Results
Comparing PRM Weighted Best-of-N
The figure shows that our PRM (Math-aps) can achieve the highest testing accuracy across all tested computation budgets. This indeed has verified that our PRM training pipeline can provide effective learning of process supervision.
Comparing PRM Search and Voting Methods
Both Best-of-N and Beam-Search methods significantly outperform Majority Vote, especially as the generation budget increases, showing a similar pattern with previous findings.

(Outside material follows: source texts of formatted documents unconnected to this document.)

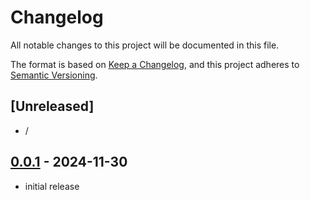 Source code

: # Changelog

All notable changes to this project will be documented in this file.

The format is based on [Keep a Changelog],
and this project adheres to [Semantic Versioning].

## [Unreleased]

- /

## [0.0.1] - 2024-11-30

- initial release

<!-- Links -->
[keep a changelog]: https://keepachangelog.com/en/1.0.0/
[semantic versioning]: https://semver.org/spec/v2.0.0.html

<!-- Versions -->
<!-- [unreleased]: https://github.com/Author/Repository/compare/v0.0.2...HEAD -->
<!-- [0.0.2]: https://github.com/Author/Repository/compare/v0.0.1...v0.0.2 -->
[0.0.1]: https://gitlab.angrybits.pl/aws-services/terraform-modules/ses/-/tags/0.0.1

Under low test-time computation budgets (\(< 2^4\)), Best-of-N methods demonstrate better performance compared to Beam Search, whereas Beam Search can reach matching performance given higher budgets, or even surpass Best-of-N with PRM-Last strategy used at budgets larger than \(2^5\).
Online RL Leanring
Left plot illustrates the reward obtained by a reinforcement learning (RL) algorithm with process reward models (PRM) on a single math problem. The rewards steadily increase over time, showing consistent improvement, with performance stabilizing after around 6 hours of training. This indicates that the model becomes more accurate in solving the specific problem as training progresses.

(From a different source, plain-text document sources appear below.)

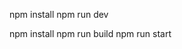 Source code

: <!-- to run in dev mode -->

npm install
npm run dev

<!-- to run the production optimized build -->

npm install
npm run build
npm run start
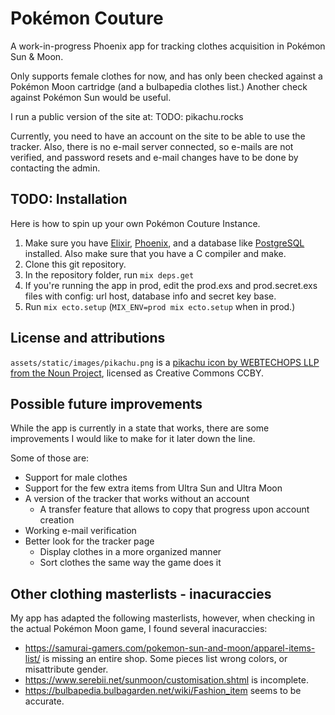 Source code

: # Pokémon Couture

A work-in-progress Phoenix app for tracking clothes acquisition in Pokémon Sun & Moon.

Only supports female clothes for now, and has only been checked against a
Pokémon Moon cartridge (and a bulbapedia clothes list.)
Another check against Pokémon Sun would be useful.

I run a public version of the site at: TODO: pikachu.rocks

Currently, you need to have an account on the site to be able to use the tracker.
Also, there is no e-mail server connected, so e-mails are not verified,
and password resets and e-mail changes have to be done by contacting the admin.

## TODO: Installation
Here is how to spin up your own Pokémon Couture Instance.
1. Make sure you have [Elixir](https://elixir-lang.org/install.html), [Phoenix](https://hexdocs.pm/phoenix/installation.html), and a database like [PostgreSQL](https://wiki.postgresql.org/wiki/Detailed_installation_guides) installed. Also make sure that you have a C compiler and make.
2. Clone this git repository.
3. In the repository folder, run `mix deps.get`
4. If you're running the app in prod, edit the prod.exs and prod.secret.exs files with config: url host, database info and secret key base.
5. Run `mix ecto.setup` (`MIX_ENV=prod mix ecto.setup` when in prod.)

## License and attributions
`assets/static/images/pikachu.png` is a [pikachu icon by WEBTECHOPS LLP from the Noun Project](https://thenounproject.com/term/pokemon/2122740/), licensed as Creative Commons CCBY.

## Possible future improvements
While the app is currently in a state that works, there are some improvements I would like to make for it later down the line.

Some of those are:
- Support for male clothes
- Support for the few extra items from Ultra Sun and Ultra Moon
- A version of the tracker that works without an account
  - A transfer feature that allows to copy that progress upon account creation
- Working e-mail verification
- Better look for the tracker page
  - Display clothes in a more organized manner
  - Sort clothes the same way the game does it
## Other clothing masterlists - inacuraccies
My app has adapted the following masterlists, however, when checking in the
actual Pokémon Moon game, I found several inacuraccies:

- https://samurai-gamers.com/pokemon-sun-and-moon/apparel-items-list/ is missing an entire shop.
Some pieces list wrong colors, or misattribute gender.
- https://www.serebii.net/sunmoon/customisation.shtml is incomplete.
- https://bulbapedia.bulbagarden.net/wiki/Fashion_item seems to be accurate.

On the MATH500 dataset, results exhibit more fluctuations in rewards. This suggests that the PPO algorithm with PRM faces a more complex challenge due to the diversity of problems in the dataset. Although the rewards increase over time, their variability highlights the difficulty of generalizing across a broader set of problems. This indicates the need for further improvement of the algorithm to enhance its adaptability for diverse problem sets in future work.